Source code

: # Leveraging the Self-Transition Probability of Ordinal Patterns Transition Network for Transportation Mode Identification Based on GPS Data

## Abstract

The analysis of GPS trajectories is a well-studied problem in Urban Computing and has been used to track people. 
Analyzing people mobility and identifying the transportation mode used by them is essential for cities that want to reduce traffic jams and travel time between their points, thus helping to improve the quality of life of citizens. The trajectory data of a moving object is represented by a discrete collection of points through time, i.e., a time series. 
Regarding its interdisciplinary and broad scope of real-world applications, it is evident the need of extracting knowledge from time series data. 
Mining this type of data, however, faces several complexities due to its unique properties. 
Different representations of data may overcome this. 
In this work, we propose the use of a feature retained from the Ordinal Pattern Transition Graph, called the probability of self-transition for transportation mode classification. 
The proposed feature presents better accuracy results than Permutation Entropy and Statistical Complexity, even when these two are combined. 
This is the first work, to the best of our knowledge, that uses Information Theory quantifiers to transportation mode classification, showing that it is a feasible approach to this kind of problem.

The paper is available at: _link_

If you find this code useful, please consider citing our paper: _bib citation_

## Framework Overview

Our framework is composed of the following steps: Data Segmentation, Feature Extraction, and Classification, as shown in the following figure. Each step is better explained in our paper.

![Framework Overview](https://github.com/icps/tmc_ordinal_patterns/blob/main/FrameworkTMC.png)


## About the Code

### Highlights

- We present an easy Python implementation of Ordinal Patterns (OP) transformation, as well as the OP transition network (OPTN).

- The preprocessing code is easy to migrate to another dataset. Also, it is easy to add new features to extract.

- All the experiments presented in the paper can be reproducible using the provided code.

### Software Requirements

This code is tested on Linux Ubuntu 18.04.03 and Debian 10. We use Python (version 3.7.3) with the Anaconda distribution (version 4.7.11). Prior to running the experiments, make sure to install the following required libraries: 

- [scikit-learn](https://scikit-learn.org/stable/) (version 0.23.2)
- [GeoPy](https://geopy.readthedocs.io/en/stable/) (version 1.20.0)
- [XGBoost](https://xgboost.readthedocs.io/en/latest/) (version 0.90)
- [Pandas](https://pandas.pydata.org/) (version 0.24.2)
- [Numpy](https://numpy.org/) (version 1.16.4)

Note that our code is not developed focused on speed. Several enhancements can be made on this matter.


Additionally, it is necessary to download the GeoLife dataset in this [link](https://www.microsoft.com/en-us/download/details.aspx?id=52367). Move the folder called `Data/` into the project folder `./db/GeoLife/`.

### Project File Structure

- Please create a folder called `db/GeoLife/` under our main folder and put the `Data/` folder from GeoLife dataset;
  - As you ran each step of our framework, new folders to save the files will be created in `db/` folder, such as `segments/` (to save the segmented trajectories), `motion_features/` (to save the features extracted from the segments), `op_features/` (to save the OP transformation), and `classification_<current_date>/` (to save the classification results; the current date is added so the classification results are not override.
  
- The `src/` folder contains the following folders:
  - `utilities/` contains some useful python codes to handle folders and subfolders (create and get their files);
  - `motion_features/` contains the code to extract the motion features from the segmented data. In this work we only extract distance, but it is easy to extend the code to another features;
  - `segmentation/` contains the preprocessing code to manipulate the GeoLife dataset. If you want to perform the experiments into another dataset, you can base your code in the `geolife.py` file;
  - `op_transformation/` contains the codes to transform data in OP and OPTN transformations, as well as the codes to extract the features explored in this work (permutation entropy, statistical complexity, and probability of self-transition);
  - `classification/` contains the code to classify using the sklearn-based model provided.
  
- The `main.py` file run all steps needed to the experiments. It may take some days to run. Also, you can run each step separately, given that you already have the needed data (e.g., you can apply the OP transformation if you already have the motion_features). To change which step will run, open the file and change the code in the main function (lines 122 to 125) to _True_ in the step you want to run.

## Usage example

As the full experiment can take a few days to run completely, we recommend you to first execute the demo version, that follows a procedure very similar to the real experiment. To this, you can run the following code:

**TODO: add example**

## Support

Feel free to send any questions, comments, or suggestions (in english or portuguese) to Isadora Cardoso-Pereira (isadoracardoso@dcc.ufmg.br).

──────────

Task brief
Please reproduce every line of the material word for word.

Response
Source code

: # Leveraging the Self-Transition Probability of Ordinal Patterns Transition Network for Transportation Mode Identification Based on GPS Data

## Abstract

The analysis of GPS trajectories is a well-studied problem in Urban Computing and has been used to track people. 
Analyzing people mobility and identifying the transportation mode used by them is essential for cities that want to reduce traffic jams and travel time between their points, thus helping to improve the quality of life of citizens. The trajectory data of a moving object is represented by a discrete collection of points through time, i.e., a time series. 
Regarding its interdisciplinary and broad scope of real-world applications, it is evident the need of extracting knowledge from time series data. 
Mining this type of data, however, faces several complexities due to its unique properties. 
Different representations of data may overcome this. 
In this work, we propose the use of a feature retained from the Ordinal Pattern Transition Graph, called the probability of self-transition for transportation mode classification. 
The proposed feature presents better accuracy results than Permutation Entropy and Statistical Complexity, even when these two are combined. 
This is the first work, to the best of our knowledge, that uses Information Theory quantifiers to transportation mode classification, showing that it is a feasible approach to this kind of problem.

The paper is available at: _link_

If you find this code useful, please consider citing our paper: _bib citation_

## Framework Overview

Our framework is composed of the following steps: Data Segmentation, Feature Extraction, and Classification, as shown in the following figure. Each step is better explained in our paper.

![Framework Overview](https://github.com/icps/tmc_ordinal_patterns/blob/main/FrameworkTMC.png)


## About the Code

### Highlights

- We present an easy Python implementation of Ordinal Patterns (OP) transformation, as well as the OP transition network (OPTN).

- The preprocessing code is easy to migrate to another dataset. Also, it is easy to add new features to extract.

- All the experiments presented in the paper can be reproducible using the provided code.

### Software Requirements

This code is tested on Linux Ubuntu 18.04.03 and Debian 10. We use Python (version 3.7.3) with the Anaconda distribution (version 4.7.11). Prior to running the experiments, make sure to install the following required libraries: 

- [scikit-learn](https://scikit-learn.org/stable/) (version 0.23.2)
- [GeoPy](https://geopy.readthedocs.io/en/stable/) (version 1.20.0)
- [XGBoost](https://xgboost.readthedocs.io/en/latest/) (version 0.90)
- [Pandas](https://pandas.pydata.org/) (version 0.24.2)
- [Numpy](https://numpy.org/) (version 1.16.4)

Note that our code is not developed focused on speed. Several enhancements can be made on this matter.


Additionally, it is necessary to download the GeoLife dataset in this [link](https://www.microsoft.com/en-us/download/details.aspx?id=52367). Move the folder called `Data/` into the project folder `./db/GeoLife/`.

### Project File Structure

- Please create a folder called `db/GeoLife/` under our main folder and put the `Data/` folder from GeoLife dataset;
  - As you ran each step of our framework, new folders to save the files will be created in `db/` folder, such as `segments/` (to save the segmented trajectories), `motion_features/` (to save the features extracted from the segments), `op_features/` (to save the OP transformation), and `classification_<current_date>/` (to save the classification results; the current date is added so the classification results are not override.
  
- The `src/` folder contains the following folders:
  - `utilities/` contains some useful python codes to handle folders and subfolders (create and get their files);
  - `motion_features/` contains the code to extract the motion features from the segmented data. In this work we only extract distance, but it is easy to extend the code to another features;
  - `segmentation/` contains the preprocessing code to manipulate the GeoLife dataset. If you want to perform the experiments into another dataset, you can base your code in the `geolife.py` file;
  - `op_transformation/` contains the codes to transform data in OP and OPTN transformations, as well as the codes to extract the features explored in this work (permutation entropy, statistical complexity, and probability of self-transition);
  - `classification/` contains the code to classify using the sklearn-based model provided.
  
- The `main.py` file run all steps needed to the experiments. It may take some days to run. Also, you can run each step separately, given that you already have the needed data (e.g., you can apply the OP transformation if you already have the motion_features). To change which step will run, open the file and change the code in the main function (lines 122 to 125) to _True_ in the step you want to run.

## Usage example

As the full experiment can take a few days to run completely, we recommend you to first execute the demo version, that follows a procedure very similar to the real experiment. To this, you can run the following code:

**TODO: add example**

## Support

Feel free to send any questions, comments, or suggestions (in english or portuguese) to Isadora Cardoso-Pereira (isadoracardoso@dcc.ufmg.br).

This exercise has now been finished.